La création de l’établissement public à caractère industriel et commercial dédié à la musique est effective. La loi afférente a été publiée au Journal Officiel du 31 octobre après avoir été votée par le Parlement et promulguée par le Président de la République. A l’instar du CNC pour le cinéma et de l’audiovisuel, le CNM sera l’organe central de la politique et de l’économie du secteur. Le soutien de l’ensemble de l’écosystème, c’est-à-dire des métiers, des activités et pratiques composant la chaine de valeur à savoir la création, la production, ou encore la diffusion, le soutien à l’export, la gestion d’un observatoire de l’économie ou encore le soutien à la diversité sont parmi ses principales missions. Constitué à partir du Centre National de la chanson, des variétés et du jazz (CNV) créé en 1986, le nouvel établissement en reprend mécaniquement toutes les missions et fonctions, éminemment structurantes pour l’écosystème de la musique live. Il en agrègera progressivement d’autres : celles du Fonds pour la Création Musicale (FCM), qui a aidé en 2018 plus de 700 projets en matière de création, production, édition, diffusion, formation et intérêt général, du Bureau Export chargé d’accompagner, de promouvoir et de soutenir la musique made in France à l’international, du CALIF qui fédère et soutient les disquaires, et de l’IRMA, centre d’informations et ressources.
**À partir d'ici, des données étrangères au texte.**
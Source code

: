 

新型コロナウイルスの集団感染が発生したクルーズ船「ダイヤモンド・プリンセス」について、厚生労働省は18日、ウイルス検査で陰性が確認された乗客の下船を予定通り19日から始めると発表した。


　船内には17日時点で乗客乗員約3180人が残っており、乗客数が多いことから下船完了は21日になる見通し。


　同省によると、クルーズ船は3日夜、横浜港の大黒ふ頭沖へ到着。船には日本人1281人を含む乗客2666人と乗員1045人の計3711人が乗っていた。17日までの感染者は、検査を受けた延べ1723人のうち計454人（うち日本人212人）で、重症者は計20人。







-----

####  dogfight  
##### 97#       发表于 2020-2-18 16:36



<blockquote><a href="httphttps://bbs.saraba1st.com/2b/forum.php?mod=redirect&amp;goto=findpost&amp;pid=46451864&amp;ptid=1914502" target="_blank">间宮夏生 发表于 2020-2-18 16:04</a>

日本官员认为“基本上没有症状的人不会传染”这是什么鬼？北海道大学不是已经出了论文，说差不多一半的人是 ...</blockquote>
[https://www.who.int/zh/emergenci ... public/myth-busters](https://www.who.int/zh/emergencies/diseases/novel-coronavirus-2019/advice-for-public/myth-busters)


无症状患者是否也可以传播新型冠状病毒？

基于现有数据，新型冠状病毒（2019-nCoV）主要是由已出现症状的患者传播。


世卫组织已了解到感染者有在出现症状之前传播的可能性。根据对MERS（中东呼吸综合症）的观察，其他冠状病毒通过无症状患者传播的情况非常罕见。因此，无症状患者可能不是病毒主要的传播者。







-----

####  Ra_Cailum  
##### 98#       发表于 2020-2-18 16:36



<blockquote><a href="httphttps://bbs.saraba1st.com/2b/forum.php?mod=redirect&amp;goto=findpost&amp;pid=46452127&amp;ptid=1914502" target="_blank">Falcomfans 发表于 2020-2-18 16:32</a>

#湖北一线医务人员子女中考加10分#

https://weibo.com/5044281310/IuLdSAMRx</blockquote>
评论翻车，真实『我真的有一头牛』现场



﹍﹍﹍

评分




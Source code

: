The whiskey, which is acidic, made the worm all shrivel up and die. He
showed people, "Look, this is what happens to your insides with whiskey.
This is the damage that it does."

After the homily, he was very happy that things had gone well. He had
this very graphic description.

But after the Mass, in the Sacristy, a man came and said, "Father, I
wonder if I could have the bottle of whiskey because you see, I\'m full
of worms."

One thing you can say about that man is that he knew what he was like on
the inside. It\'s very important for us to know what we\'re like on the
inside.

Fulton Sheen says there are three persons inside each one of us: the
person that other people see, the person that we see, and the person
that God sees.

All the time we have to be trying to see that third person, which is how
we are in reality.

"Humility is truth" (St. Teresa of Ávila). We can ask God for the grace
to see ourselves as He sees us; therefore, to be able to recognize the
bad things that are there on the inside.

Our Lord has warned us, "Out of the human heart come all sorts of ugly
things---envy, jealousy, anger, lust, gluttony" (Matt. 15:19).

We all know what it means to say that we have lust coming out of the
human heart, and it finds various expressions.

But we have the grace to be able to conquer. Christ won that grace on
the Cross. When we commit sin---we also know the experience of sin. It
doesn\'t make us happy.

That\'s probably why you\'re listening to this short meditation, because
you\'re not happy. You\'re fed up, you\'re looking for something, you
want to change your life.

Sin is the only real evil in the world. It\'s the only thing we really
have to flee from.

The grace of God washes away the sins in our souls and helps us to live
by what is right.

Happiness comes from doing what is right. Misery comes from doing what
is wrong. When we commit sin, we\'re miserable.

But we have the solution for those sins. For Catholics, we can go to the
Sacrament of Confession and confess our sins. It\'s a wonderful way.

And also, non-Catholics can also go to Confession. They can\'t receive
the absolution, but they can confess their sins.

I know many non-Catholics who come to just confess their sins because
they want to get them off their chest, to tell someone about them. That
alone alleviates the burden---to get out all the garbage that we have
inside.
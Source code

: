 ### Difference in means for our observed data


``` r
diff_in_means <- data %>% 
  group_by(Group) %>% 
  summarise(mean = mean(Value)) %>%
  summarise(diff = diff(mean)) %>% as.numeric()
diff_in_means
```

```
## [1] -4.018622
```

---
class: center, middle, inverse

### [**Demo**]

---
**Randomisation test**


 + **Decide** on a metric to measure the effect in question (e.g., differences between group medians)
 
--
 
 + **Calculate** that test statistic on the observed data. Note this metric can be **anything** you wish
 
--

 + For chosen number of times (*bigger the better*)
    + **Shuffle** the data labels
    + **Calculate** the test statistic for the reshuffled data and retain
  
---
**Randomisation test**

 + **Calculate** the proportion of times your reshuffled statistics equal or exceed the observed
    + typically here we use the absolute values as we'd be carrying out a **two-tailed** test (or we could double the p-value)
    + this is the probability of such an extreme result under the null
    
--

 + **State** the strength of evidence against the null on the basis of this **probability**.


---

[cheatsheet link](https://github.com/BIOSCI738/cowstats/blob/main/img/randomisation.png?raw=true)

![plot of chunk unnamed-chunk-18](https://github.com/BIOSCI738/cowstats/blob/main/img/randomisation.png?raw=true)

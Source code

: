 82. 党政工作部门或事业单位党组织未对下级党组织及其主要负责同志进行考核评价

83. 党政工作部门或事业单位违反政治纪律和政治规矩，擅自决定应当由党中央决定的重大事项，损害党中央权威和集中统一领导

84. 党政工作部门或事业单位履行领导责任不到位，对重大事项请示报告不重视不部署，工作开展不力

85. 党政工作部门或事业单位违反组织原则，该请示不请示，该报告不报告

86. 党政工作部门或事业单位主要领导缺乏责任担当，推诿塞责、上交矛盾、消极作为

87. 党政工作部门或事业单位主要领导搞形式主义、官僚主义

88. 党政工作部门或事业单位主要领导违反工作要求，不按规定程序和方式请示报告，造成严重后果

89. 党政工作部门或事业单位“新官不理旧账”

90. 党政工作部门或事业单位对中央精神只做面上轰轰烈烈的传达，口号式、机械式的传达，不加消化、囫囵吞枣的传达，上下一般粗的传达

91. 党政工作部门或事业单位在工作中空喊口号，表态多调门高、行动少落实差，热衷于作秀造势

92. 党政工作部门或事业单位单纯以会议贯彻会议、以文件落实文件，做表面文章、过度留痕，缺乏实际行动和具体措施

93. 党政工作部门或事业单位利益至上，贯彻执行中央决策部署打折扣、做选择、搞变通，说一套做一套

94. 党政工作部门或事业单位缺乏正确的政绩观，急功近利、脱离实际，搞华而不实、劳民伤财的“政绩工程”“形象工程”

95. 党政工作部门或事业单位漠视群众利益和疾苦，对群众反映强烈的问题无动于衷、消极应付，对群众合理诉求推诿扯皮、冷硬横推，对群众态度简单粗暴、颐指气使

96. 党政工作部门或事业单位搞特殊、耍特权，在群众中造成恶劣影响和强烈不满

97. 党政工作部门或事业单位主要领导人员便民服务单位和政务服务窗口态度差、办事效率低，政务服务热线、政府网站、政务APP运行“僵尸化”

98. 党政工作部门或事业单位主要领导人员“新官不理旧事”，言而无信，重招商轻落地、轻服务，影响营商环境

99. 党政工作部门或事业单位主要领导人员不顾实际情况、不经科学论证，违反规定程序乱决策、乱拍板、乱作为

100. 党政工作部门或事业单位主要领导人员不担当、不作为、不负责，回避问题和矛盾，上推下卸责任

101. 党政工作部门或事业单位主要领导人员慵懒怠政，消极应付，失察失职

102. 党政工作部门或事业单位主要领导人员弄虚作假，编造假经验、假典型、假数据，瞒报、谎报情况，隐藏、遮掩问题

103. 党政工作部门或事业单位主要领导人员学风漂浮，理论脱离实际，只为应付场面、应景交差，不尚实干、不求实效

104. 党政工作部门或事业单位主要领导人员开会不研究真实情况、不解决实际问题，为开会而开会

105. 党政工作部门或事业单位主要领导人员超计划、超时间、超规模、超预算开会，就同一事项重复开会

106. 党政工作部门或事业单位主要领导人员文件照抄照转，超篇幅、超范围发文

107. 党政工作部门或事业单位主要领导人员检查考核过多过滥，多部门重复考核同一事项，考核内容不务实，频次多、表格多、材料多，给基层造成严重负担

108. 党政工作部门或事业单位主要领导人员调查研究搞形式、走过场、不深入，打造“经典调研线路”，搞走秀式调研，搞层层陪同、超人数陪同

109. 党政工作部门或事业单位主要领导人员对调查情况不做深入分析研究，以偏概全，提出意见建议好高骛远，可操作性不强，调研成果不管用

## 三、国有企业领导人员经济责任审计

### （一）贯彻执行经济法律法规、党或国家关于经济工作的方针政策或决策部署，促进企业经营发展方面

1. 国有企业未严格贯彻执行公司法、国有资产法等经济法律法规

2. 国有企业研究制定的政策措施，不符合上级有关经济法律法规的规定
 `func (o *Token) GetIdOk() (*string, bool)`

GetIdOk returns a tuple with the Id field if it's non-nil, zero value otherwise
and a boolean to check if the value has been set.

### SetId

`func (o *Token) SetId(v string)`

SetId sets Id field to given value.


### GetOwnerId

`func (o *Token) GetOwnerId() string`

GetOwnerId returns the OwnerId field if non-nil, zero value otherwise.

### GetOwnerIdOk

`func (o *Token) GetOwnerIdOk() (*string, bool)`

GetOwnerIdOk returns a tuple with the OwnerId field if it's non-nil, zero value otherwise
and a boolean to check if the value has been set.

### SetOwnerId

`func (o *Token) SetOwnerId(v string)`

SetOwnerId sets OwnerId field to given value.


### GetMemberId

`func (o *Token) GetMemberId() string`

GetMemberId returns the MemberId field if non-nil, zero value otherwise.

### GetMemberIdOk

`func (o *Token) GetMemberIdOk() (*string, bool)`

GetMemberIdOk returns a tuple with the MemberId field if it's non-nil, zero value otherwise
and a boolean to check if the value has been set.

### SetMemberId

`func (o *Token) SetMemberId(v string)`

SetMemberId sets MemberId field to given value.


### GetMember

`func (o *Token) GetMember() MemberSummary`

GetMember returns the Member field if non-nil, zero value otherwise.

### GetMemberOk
En parallèle, le CNM gèrera les dispositifs de crédits d’impôt en délivrant les agréments permettant aux sociétés de productions de phonogrammes et aux sociétés de production de spectacles d’en bénéficier pour les projets éligibles. « Avec le CNM, l’État va ainsi se doter d’un opérateur unique permettant de structurer une intervention publique globale, intégrée et cohérente, pour l’ensemble des acteurs de la musique » a déclaré Franck Riester, Ministre de la Culture.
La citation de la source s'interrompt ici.